Finance can help here by providing an objective, empirical view of the situation. They can model the potential outcomes and help the team understand the risks.
The role of a finance partner is to be an objective third party, not a blocker. They want to ensure that every investment supports the company's financial goals.
They should be empowered to say no and to flag when an idea doesn't align with the vision. This is crucial for growing an organization in a smart, sustainable way, because you can't grow forever at an unlimited cost.
This is where artifacts like financial models and goal tree maps can be powerful tools for governance. They provide a data-driven framework that teams can use to make decisions on their own, even without a finance partner in the room.

It's about grounding decisions in data and being open to what the numbers say, even if it's not what you want to hear.
Merging Experimentation and Finance
Experimentation is naturally cross-functional. My audience is often working in digital experimentation, with product, design, and engineering teams.
But for Janet, marketing is one of the most important stakeholders, as they control the budget for things like paid media and other growth investments. In these meetings, you'll see a mix of people: business stakeholders, engineers, operations, product managers, and finance.
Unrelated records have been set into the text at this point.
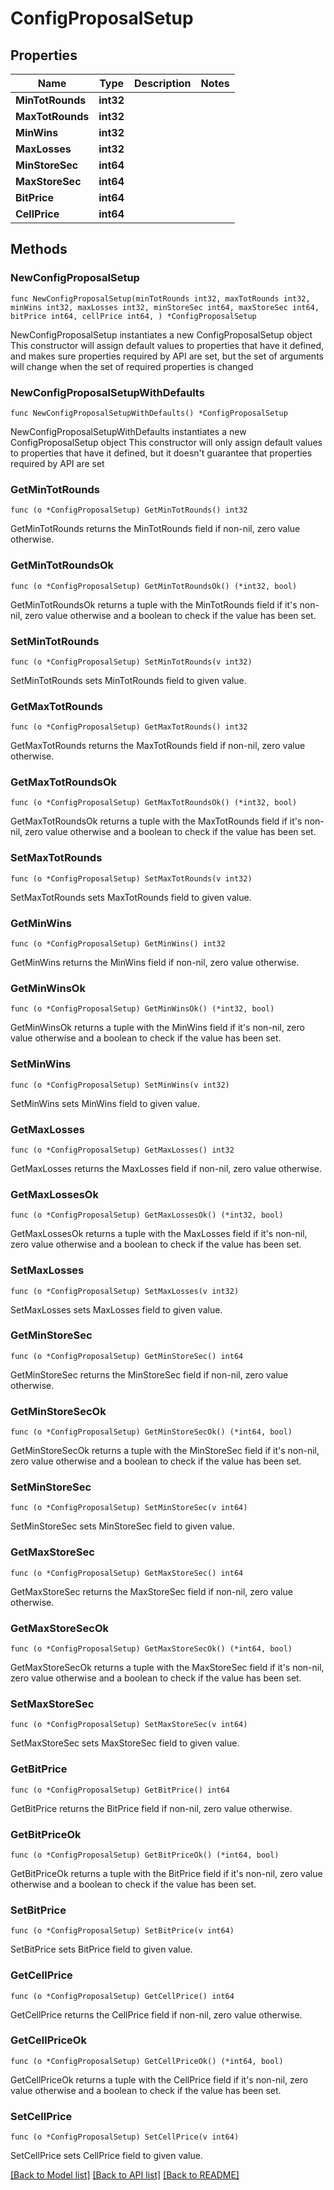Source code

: # ConfigProposalSetup

## Properties

Name | Type | Description | Notes
------------ | ------------- | ------------- | -------------
**MinTotRounds** | **int32** |  | 
**MaxTotRounds** | **int32** |  | 
**MinWins** | **int32** |  | 
**MaxLosses** | **int32** |  | 
**MinStoreSec** | **int64** |  | 
**MaxStoreSec** | **int64** |  | 
**BitPrice** | **int64** |  | 
**CellPrice** | **int64** |  | 

## Methods

### NewConfigProposalSetup

`func NewConfigProposalSetup(minTotRounds int32, maxTotRounds int32, minWins int32, maxLosses int32, minStoreSec int64, maxStoreSec int64, bitPrice int64, cellPrice int64, ) *ConfigProposalSetup`

NewConfigProposalSetup instantiates a new ConfigProposalSetup object
This constructor will assign default values to properties that have it defined,
and makes sure properties required by API are set, but the set of arguments
will change when the set of required properties is changed

### NewConfigProposalSetupWithDefaults

`func NewConfigProposalSetupWithDefaults() *ConfigProposalSetup`

NewConfigProposalSetupWithDefaults instantiates a new ConfigProposalSetup object
This constructor will only assign default values to properties that have it defined,
but it doesn't guarantee that properties required by API are set

### GetMinTotRounds

`func (o *ConfigProposalSetup) GetMinTotRounds() int32`

GetMinTotRounds returns the MinTotRounds field if non-nil, zero value otherwise.

### GetMinTotRoundsOk

`func (o *ConfigProposalSetup) GetMinTotRoundsOk() (*int32, bool)`

GetMinTotRoundsOk returns a tuple with the MinTotRounds field if it's non-nil, zero value otherwise
and a boolean to check if the value has been set.

### SetMinTotRounds

`func (o *ConfigProposalSetup) SetMinTotRounds(v int32)`

SetMinTotRounds sets MinTotRounds field to given value.


### GetMaxTotRounds

`func (o *ConfigProposalSetup) GetMaxTotRounds() int32`

GetMaxTotRounds returns the MaxTotRounds field if non-nil, zero value otherwise.

### GetMaxTotRoundsOk

`func (o *ConfigProposalSetup) GetMaxTotRoundsOk() (*int32, bool)`

GetMaxTotRoundsOk returns a tuple with the MaxTotRounds field if it's non-nil, zero value otherwise
and a boolean to check if the value has been set.

### SetMaxTotRounds

`func (o *ConfigProposalSetup) SetMaxTotRounds(v int32)`

SetMaxTotRounds sets MaxTotRounds field to given value.


### GetMinWins

`func (o *ConfigProposalSetup) GetMinWins() int32`

GetMinWins returns the MinWins field if non-nil, zero value otherwise.

### GetMinWinsOk

`func (o *ConfigProposalSetup) GetMinWinsOk() (*int32, bool)`

GetMinWinsOk returns a tuple with the MinWins field if it's non-nil, zero value otherwise
and a boolean to check if the value has been set.

### SetMinWins

`func (o *ConfigProposalSetup) SetMinWins(v int32)`

SetMinWins sets MinWins field to given value.


### GetMaxLosses

`func (o *ConfigProposalSetup) GetMaxLosses() int32`

GetMaxLosses returns the MaxLosses field if non-nil, zero value otherwise.

### GetMaxLossesOk

`func (o *ConfigProposalSetup) GetMaxLossesOk() (*int32, bool)`

GetMaxLossesOk returns a tuple with the MaxLosses field if it's non-nil, zero value otherwise
and a boolean to check if the value has been set.

### SetMaxLosses

`func (o *ConfigProposalSetup) SetMaxLosses(v int32)`

SetMaxLosses sets MaxLosses field to given value.


### GetMinStoreSec

`func (o *ConfigProposalSetup) GetMinStoreSec() int64`

GetMinStoreSec returns the MinStoreSec field if non-nil, zero value otherwise.

### GetMinStoreSecOk

`func (o *ConfigProposalSetup) GetMinStoreSecOk() (*int64, bool)`

GetMinStoreSecOk returns a tuple with the MinStoreSec field if it's non-nil, zero value otherwise
and a boolean to check if the value has been set.

### SetMinStoreSec

`func (o *ConfigProposalSetup) SetMinStoreSec(v int64)`

SetMinStoreSec sets MinStoreSec field to given value.


### GetMaxStoreSec

`func (o *ConfigProposalSetup) GetMaxStoreSec() int64`

GetMaxStoreSec returns the MaxStoreSec field if non-nil, zero value otherwise.

### GetMaxStoreSecOk

`func (o *ConfigProposalSetup) GetMaxStoreSecOk() (*int64, bool)`

GetMaxStoreSecOk returns a tuple with the MaxStoreSec field if it's non-nil, zero value otherwise
and a boolean to check if the value has been set.

### SetMaxStoreSec

`func (o *ConfigProposalSetup) SetMaxStoreSec(v int64)`

SetMaxStoreSec sets MaxStoreSec field to given value.


### GetBitPrice

`func (o *ConfigProposalSetup) GetBitPrice() int64`

GetBitPrice returns the BitPrice field if non-nil, zero value otherwise.

### GetBitPriceOk

`func (o *ConfigProposalSetup) GetBitPriceOk() (*int64, bool)`

GetBitPriceOk returns a tuple with the BitPrice field if it's non-nil, zero value otherwise
and a boolean to check if the value has been set.

### SetBitPrice

`func (o *ConfigProposalSetup) SetBitPrice(v int64)`

SetBitPrice sets BitPrice field to given value.


### GetCellPrice

`func (o *ConfigProposalSetup) GetCellPrice() int64`

GetCellPrice returns the CellPrice field if non-nil, zero value otherwise.

### GetCellPriceOk

`func (o *ConfigProposalSetup) GetCellPriceOk() (*int64, bool)`

GetCellPriceOk returns a tuple with the CellPrice field if it's non-nil, zero value otherwise
and a boolean to check if the value has been set.

### SetCellPrice

`func (o *ConfigProposalSetup) SetCellPrice(v int64)`

SetCellPrice sets CellPrice field to given value.



[[Back to Model list]](../README.md#documentation-for-models) [[Back to API list]](../README.md#documentation-for-api-endpoints) [[Back to README]](../README.md)


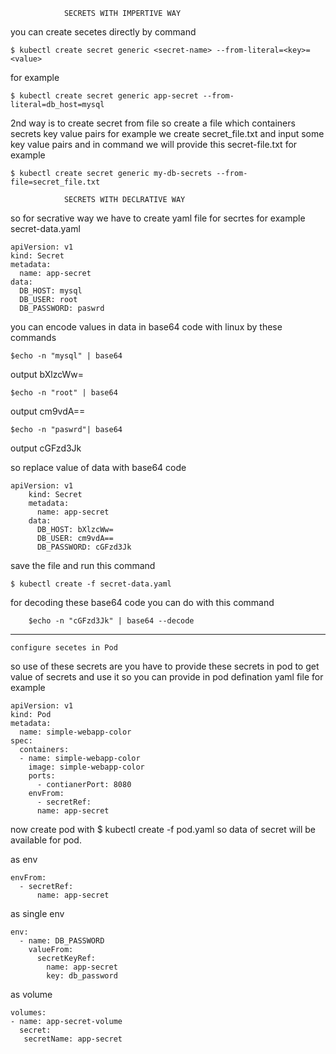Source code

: 				SECRETS WITH IMPERTIVE WAY

you can create secetes directly by command 

	$ kubectl create secret generic <secret-name> --from-literal=<key>=<value>

for example
	
	$ kubectl create secret generic app-secret --from-literal=db_host=mysql

2nd way is to create secret from file so create a file which containers secrets key value pairs
for example we create secret_file.txt and input some key value pairs and in command
 we will provide this secret-file.txt for example

	$ kubectl create secret generic my-db-secrets --from-file=secret_file.txt

				SECRETS WITH DECLRATIVE WAY

so for secrative way we have to create yaml file for secrtes for example secret-data.yaml

	apiVersion: v1
	kind: Secret
	metadata:
	  name: app-secret
	data:
	  DB_HOST: mysql
	  DB_USER: root
	  DB_PASSWORD: paswrd

you can encode values in data in base64 code with linux by these commands

	$echo -n "mysql" | base64
output 	bXlzcWw=

	$echo -n "root" | base64
output  cm9vdA==

	$echo -n "paswrd"| base64
output  cGFzd3Jk



so replace value of data with base64 code

	apiVersion: v1
        kind: Secret
        metadata:
          name: app-secret
        data:
          DB_HOST: bXlzcWw=
          DB_USER: cm9vdA==
          DB_PASSWORD: cGFzd3Jk




save the file and run this command

	$ kubectl create -f secret-data.yaml

for decoding these base64 code you can do with this command

        $echo -n "cGFzd3Jk" | base64 --decode

---------------------------------------------------------------------
	configure secetes in Pod

so use of these secrets are you have to provide these secrets in pod to get value of secrets
and use it so you can provide in pod defination yaml file for example

	apiVersion: v1
	kind: Pod
	metadata:
	  name: simple-webapp-color
	spec:
	  containers:
	  - name: simple-webapp-color
	    image: simple-webapp-color
	    ports:
	      - contianerPort: 8080
	    envFrom:
	      - secretRef:
		  name: app-secret

now create pod with $ kubectl create -f pod.yaml so data of secret will be available for pod.

as env 

	envFrom:
	  - secretRef:
	      name: app-secret

as single env

	env:
	  - name: DB_PASSWORD
	    valueFrom:
	      secretKeyRef:
	        name: app-secret
	        key: db_password

as volume

	volumes:
	- name: app-secret-volume
  	  secret:
	   secretName: app-secret

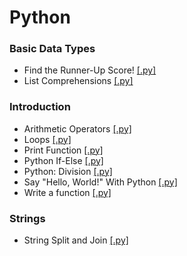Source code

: # Python

### Basic Data Types

- Find the Runner-Up Score! [[.py]]()
- List Comprehensions [[.py]]()

### Introduction

- Arithmetic Operators [[.py]]()
- Loops [[.py]]()
- Print Function [[.py]]()
- Python If-Else [[.py]]()
- Python: Division [[.py]]()
- Say "Hello, World!" With Python [[.py]]()
- Write a function [[.py]]()

### Strings

- String Split and Join [[.py]]()
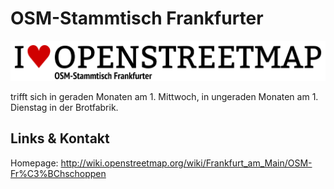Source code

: # OSM-Stammtisch Frankfurter
![OSM-Stammtisch Frankfurter](./osm.logo.png)

trifft sich in geraden Monaten am 1. Mittwoch, in ungeraden Monaten am 1. Dienstag in der Brotfabrik.


## Links &amp; Kontakt

Homepage: <http://wiki.openstreetmap.org/wiki/Frankfurt_am_Main/OSM-Fr%C3%BChschoppen>











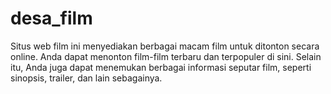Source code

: # desa_film 
Situs web film ini menyediakan berbagai macam film untuk ditonton secara online. Anda dapat menonton film-film terbaru dan terpopuler di sini. Selain itu, Anda juga dapat menemukan berbagai informasi seputar film, seperti sinopsis, trailer, dan lain sebagainya.
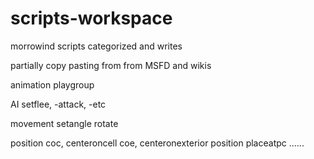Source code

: # scripts-workspace
morrowind scripts categorized and writes

partially copy pasting from from MSFD and wikis 


animation
    playgroup
  
AI
    setflee, -attack, -etc
  
movement
    setangle
    rotate
  
position
    coc, centeroncell
    coe, centeronexterior
    position
    placeatpc
    ......
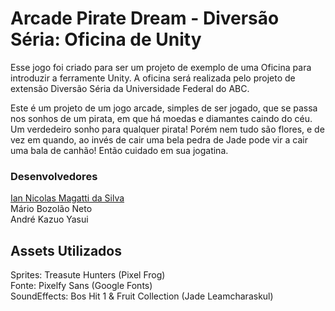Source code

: # Arcade Pirate Dream - Diversão Séria: Oficina de Unity

Esse jogo foi criado para ser um projeto de exemplo de uma Oficina para introduzir a ferramente Unity. A oficina será realizada pelo projeto de extensão Diversão Séria da Universidade Federal do ABC.

Este é um projeto de um jogo arcade, simples de ser jogado, que se passa nos sonhos de um pirata, em que há moedas e diamantes caindo do céu. Um verdedeiro sonho para qualquer pirata! Porém nem tudo são flores, e de vez em quando, ao invés de cair uma bela pedra de Jade pode vir a cair uma bala de canhão! Então cuidado em sua jogatina.

### Desenvolvedores
[Ian Nicolas Magatti da Silva](https://github.com/IanNicolasMagattiDaSilva) \
Mário Bozolão Neto\
André Kazuo Yasui

## Assets Utilizados
Sprites: Treasute Hunters (Pixel Frog)\
Fonte: Pixelfy Sans (Google Fonts)\
SoundEffects: Bos Hit 1 & Fruit Collection (Jade Leamcharaskul)
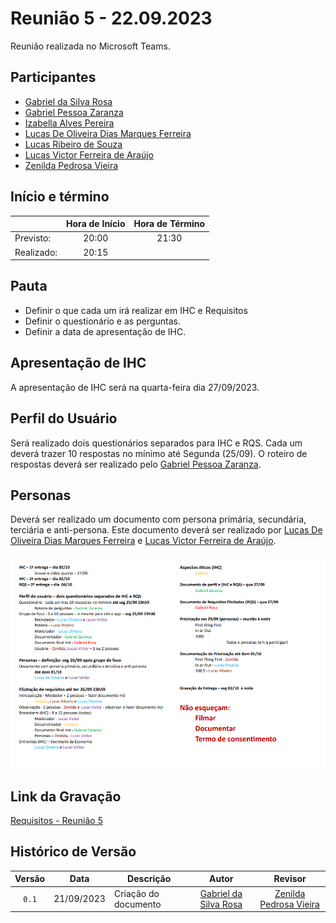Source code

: # Reunião 5 - 22.09.2023

Reunião realizada no Microsoft Teams.

## Participantes

* [Gabriel da Silva Rosa](https://github.com/gabrielrosa09)   
* [Gabriel Pessoa Zaranza](https://github.com/GZaranza)         
* [Izabella Alves Pereira](https://github.com/izabellaalves)
* [Lucas De Oliveira Dias Marques Ferreira](https://github.com/LucasOliveiraDiasMarquesFerreira)     
* [Lucas Ribeiro de Souza](https://github.com/lucassouzs)         
* [Lucas Victor Ferreira de Araújo](https://github.com/Lucas13032003)
* [Zenilda Pedrosa Vieira](https://github.com/zenildavieira)       
  
## Início e término

|	           | Hora de Início | Hora de Término |
|--------------|:--------------:|:---------------:|
|Previsto:     |    20:00       |      21:30      |
|Realizado:    |     20:15      |             |

## Pauta

* Definir o que cada um irá realizar em IHC e Requisitos
* Definir o questionário e as perguntas.
* Definir a data de apresentação de IHC.

## Apresentação de IHC
A apresentação de IHC será na quarta-feira dia 27/09/2023.

## Perfil do Usuário
Será realizado dois questionários separados para IHC e RQS. Cada um deverá trazer 10 respostas no mínimo até Segunda (25/09). O roteiro de respostas deverá ser realizado pelo [Gabriel Pessoa Zaranza](https://github.com/GZaranza).

## Personas
Deverá ser realizado um documento com persona primária, secundária, terciária e anti-persona. Este documento deverá ser realizado por [Lucas De Oliveira Dias Marques Ferreira](https://github.com/LucasOliveiraDiasMarquesFerreira) e [Lucas Victor Ferreira de Araújo](https://github.com/Lucas13032003).

![Atribuições de IHC e Requisitos](/docs/imagens/atribuicoes_ihc_req.png)

## Link da Gravação

[Requisitos - Reunião 5]()

## Histórico de Versão

|Versão|Data|Descrição|Autor|Revisor|
|:----:|----|---------|:-----:|:-------:|
|`0.1`|21/09/2023|Criação do documento|[Gabriel da Silva Rosa](https://github.com/gabrielrosa09)|[Zenilda Pedrosa Vieira](https://github.com/zenildavieira)|
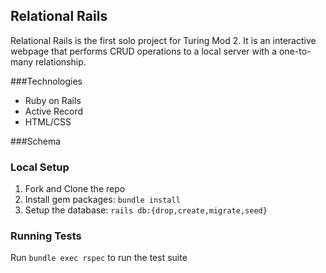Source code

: ## Relational Rails
Relational Rails is the first solo project for Turing Mod 2. It is an interactive webpage that performs CRUD operations to a local server with a one-to-many relationship.

###Technologies
 - Ruby on Rails
 - Active Record
 - HTML/CSS

###Schema


### Local Setup
1. Fork and Clone the repo
2. Install gem packages: `bundle install`
3. Setup the database: `rails db:{drop,create,migrate,seed}`

### Running Tests
Run `bundle exec rspec` to run the test suite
A finance partner can help a team understand the P&L impact of their spending and what success looks like for the money they're investing. They also help to define the guardrails for failure. When do we know to stop spending if something isn't working?
I've been creating financial models for experimentation programs for some time now, and I always advise teams that if they feel stuck, they need to align with finance. Having a finance partner as an ally is incredibly powerful for making your case and getting on solid footing.
Finance can be the Rosetta Stone that translates the work of experimenters into a language C-suite leaders understand. As Janet says, "she's trying to break the stereotype that finance is just a bad cop, a number-cruncher who says no."
A good finance team is a thought partner who brings an analytical lens to the team and helps them understand what their end goal should be. The earlier you build this financial "soul" into an organization, the better, because it's much harder to implement these rules and a new culture when a company has grown too big.
This is why the product operating model and the idea of cross-functional, accountable squads are so important. You're moving people from being "shippers of tickets" to "shapers of experience". And now, it's clear that finance needs to be part of that shaping.
They are not just a gatekeeper but a full member of the team, helping to decide what problems to solve and how to solve them. It's a completely different way of thinking that blows my mind, and it's what every organization needs to be doing.